-- Exercise prompt --
Your answer must be every line of the data below that holds the string "ctxt", copied exactly.

***** Records provided

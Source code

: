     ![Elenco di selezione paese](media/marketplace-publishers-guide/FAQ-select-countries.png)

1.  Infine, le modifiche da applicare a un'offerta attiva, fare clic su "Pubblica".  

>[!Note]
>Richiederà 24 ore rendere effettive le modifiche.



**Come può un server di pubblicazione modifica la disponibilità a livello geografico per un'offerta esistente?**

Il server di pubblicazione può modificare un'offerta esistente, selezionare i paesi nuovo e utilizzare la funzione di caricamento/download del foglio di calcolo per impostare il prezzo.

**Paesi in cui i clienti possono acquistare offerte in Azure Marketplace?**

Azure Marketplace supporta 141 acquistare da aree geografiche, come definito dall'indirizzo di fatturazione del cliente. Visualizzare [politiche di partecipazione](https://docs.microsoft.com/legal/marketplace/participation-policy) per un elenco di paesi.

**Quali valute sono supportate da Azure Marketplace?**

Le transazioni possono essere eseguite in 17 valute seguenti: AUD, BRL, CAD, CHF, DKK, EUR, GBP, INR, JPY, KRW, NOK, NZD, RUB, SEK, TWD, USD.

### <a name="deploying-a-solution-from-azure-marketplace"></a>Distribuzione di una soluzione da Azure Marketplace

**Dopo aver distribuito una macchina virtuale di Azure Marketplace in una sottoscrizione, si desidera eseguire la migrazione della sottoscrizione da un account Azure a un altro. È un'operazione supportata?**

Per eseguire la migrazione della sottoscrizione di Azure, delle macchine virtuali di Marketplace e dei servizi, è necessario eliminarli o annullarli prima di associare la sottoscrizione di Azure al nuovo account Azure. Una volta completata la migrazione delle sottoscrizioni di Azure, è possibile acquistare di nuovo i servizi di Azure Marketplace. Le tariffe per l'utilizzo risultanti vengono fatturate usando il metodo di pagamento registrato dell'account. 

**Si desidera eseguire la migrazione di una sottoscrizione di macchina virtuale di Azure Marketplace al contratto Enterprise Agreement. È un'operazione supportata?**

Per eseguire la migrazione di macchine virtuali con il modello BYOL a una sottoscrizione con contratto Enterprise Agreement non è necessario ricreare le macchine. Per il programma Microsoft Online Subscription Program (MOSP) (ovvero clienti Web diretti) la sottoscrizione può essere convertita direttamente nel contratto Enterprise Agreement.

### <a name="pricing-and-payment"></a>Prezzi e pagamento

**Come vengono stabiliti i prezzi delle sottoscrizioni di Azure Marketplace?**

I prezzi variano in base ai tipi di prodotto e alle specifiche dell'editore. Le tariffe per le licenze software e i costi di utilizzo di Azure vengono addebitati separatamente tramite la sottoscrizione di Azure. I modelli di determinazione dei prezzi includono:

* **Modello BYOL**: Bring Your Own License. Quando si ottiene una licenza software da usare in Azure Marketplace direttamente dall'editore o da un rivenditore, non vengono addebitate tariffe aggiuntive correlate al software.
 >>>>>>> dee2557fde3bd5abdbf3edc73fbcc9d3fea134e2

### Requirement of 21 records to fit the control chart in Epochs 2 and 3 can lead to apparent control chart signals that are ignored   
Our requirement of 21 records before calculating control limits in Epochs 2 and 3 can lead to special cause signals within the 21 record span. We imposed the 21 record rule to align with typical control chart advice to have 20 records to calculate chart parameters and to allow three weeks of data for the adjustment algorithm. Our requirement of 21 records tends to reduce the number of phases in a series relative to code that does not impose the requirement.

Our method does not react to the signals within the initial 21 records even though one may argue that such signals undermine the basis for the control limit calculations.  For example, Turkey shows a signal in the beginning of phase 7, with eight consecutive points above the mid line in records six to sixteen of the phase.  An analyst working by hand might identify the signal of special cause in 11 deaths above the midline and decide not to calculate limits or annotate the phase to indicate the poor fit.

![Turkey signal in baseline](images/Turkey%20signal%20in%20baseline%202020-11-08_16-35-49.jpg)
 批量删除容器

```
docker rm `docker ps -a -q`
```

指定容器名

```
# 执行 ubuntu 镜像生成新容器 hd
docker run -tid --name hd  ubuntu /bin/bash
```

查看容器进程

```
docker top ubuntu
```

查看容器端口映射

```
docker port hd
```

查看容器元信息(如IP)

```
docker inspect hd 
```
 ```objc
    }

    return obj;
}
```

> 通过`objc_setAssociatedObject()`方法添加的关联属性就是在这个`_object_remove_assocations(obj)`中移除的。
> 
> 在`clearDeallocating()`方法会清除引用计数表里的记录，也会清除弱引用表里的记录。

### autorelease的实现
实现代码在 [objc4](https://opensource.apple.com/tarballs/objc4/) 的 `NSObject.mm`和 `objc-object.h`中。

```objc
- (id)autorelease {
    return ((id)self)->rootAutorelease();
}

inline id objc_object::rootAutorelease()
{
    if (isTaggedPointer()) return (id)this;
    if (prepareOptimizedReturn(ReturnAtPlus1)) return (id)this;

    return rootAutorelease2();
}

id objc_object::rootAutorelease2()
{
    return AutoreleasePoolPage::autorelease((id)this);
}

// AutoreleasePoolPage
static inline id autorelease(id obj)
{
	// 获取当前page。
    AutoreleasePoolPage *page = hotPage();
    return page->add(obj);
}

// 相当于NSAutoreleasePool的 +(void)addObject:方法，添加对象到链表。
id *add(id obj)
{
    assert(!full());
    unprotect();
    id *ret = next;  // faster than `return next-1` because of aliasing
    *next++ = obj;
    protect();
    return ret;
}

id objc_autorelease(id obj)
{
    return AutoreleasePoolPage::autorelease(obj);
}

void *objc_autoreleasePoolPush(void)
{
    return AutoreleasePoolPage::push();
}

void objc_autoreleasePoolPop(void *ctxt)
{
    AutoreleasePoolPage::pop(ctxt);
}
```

**********

-- Your solution --
void objc_autoreleasePoolPop(void *ctxt)
    AutoreleasePoolPage::pop(ctxt);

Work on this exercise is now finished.